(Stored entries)
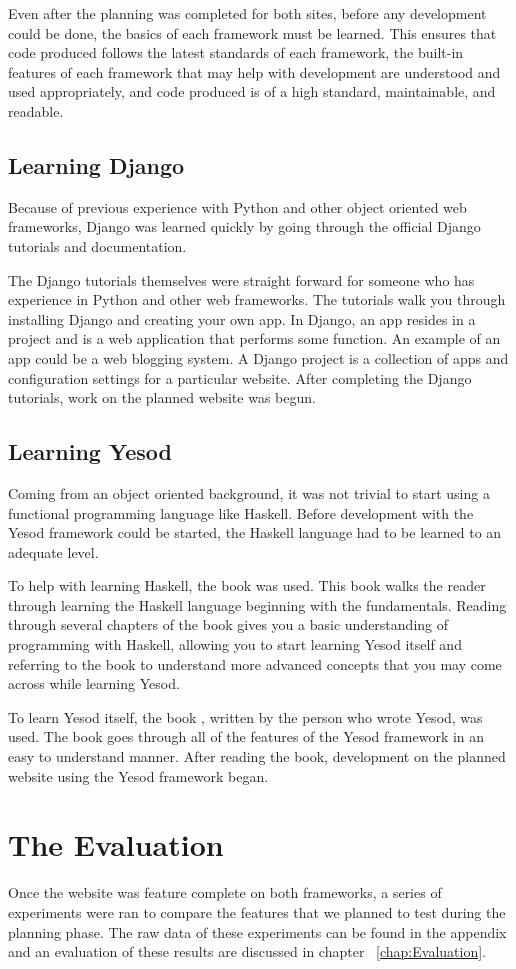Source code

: Even after the planning was completed for both sites, before any development could
be done, the basics of each framework must be learned. This ensures that code
produced follows the latest standards of each framework, the built-in features
of each framework that may help with development are understood and used appropriately,
and code produced is of a high standard, maintainable, and readable.

\subsection{Learning Django}

Because of previous experience with Python and other object oriented web frameworks, 
Django was learned quickly by going through the official Django tutorials and 
documentation.

The Django tutorials themselves were straight forward for someone who has 
experience in Python and other web frameworks. The tutorials walk you through
installing Django and creating your own app. In Django, an app resides in a project
and is a web application that performs some function. An example of an app could be
a web blogging system. A Django project is a collection of apps and configuration
settings for a particular website. After completing the Django tutorials, work
on the planned website was begun. \parencite{djangoIntroDocs}

\subsection{Learning Yesod}

Coming from an object oriented background, it was not trivial to start using
a functional programming language like Haskell. Before development with the
Yesod framework could be started, the Haskell language had to be learned to
an adequate level.

To help with learning Haskell, the book  \parencite{haskellBook}
was used. This book walks the reader through learning the Haskell language beginning
with the fundamentals. Reading through several chapters of the book gives
you a basic understanding of programming with Haskell, allowing you to
start learning Yesod itself and referring to the book to understand more
advanced concepts that you may come across while learning Yesod.

To learn Yesod itself, the book  \parencite{yesodBook}, 
written by the person who wrote Yesod, was used. The book goes through all of the
features of the Yesod framework in an easy to understand manner. After
reading the book, development on the planned website using the Yesod
framework began.

\section{The Evaluation}

Once the website was feature complete on both frameworks, a series of experiments
were ran to compare the features that we planned to test during the planning phase.
The raw data of these experiments can be found in the appendix and an evaluation
of these results are discussed in chapter ~\ref{chap:Evaluation}.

> _YOUR GOAL_
Every entry, word for word, should be given again; the pictures are not part of the copy.

> _SOLUTION_
Source code

: Even after the planning was completed for both sites, before any development could
be done, the basics of each framework must be learned. This ensures that code
produced follows the latest standards of each framework, the built-in features
of each framework that may help with development are understood and used appropriately,
and code produced is of a high standard, maintainable, and readable.

\subsection{Learning Django}

Because of previous experience with Python and other object oriented web frameworks, 
Django was learned quickly by going through the official Django tutorials and 
documentation.

The Django tutorials themselves were straight forward for someone who has 
experience in Python and other web frameworks. The tutorials walk you through
installing Django and creating your own app. In Django, an app resides in a project
and is a web application that performs some function. An example of an app could be
a web blogging system. A Django project is a collection of apps and configuration
settings for a particular website. After completing the Django tutorials, work
on the planned website was begun. \parencite{djangoIntroDocs}

\subsection{Learning Yesod}

Coming from an object oriented background, it was not trivial to start using
a functional programming language like Haskell. Before development with the
Yesod framework could be started, the Haskell language had to be learned to
an adequate level.

To help with learning Haskell, the book  \parencite{haskellBook}
was used. This book walks the reader through learning the Haskell language beginning
with the fundamentals. Reading through several chapters of the book gives
you a basic understanding of programming with Haskell, allowing you to
start learning Yesod itself and referring to the book to understand more
advanced concepts that you may come across while learning Yesod.

To learn Yesod itself, the book  \parencite{yesodBook}, 
written by the person who wrote Yesod, was used. The book goes through all of the
features of the Yesod framework in an easy to understand manner. After
reading the book, development on the planned website using the Yesod
framework began.

\section{The Evaluation}

Once the website was feature complete on both frameworks, a series of experiments
were ran to compare the features that we planned to test during the planning phase.
The raw data of these experiments can be found in the appendix and an evaluation
of these results are discussed in chapter ~\ref{chap:Evaluation}.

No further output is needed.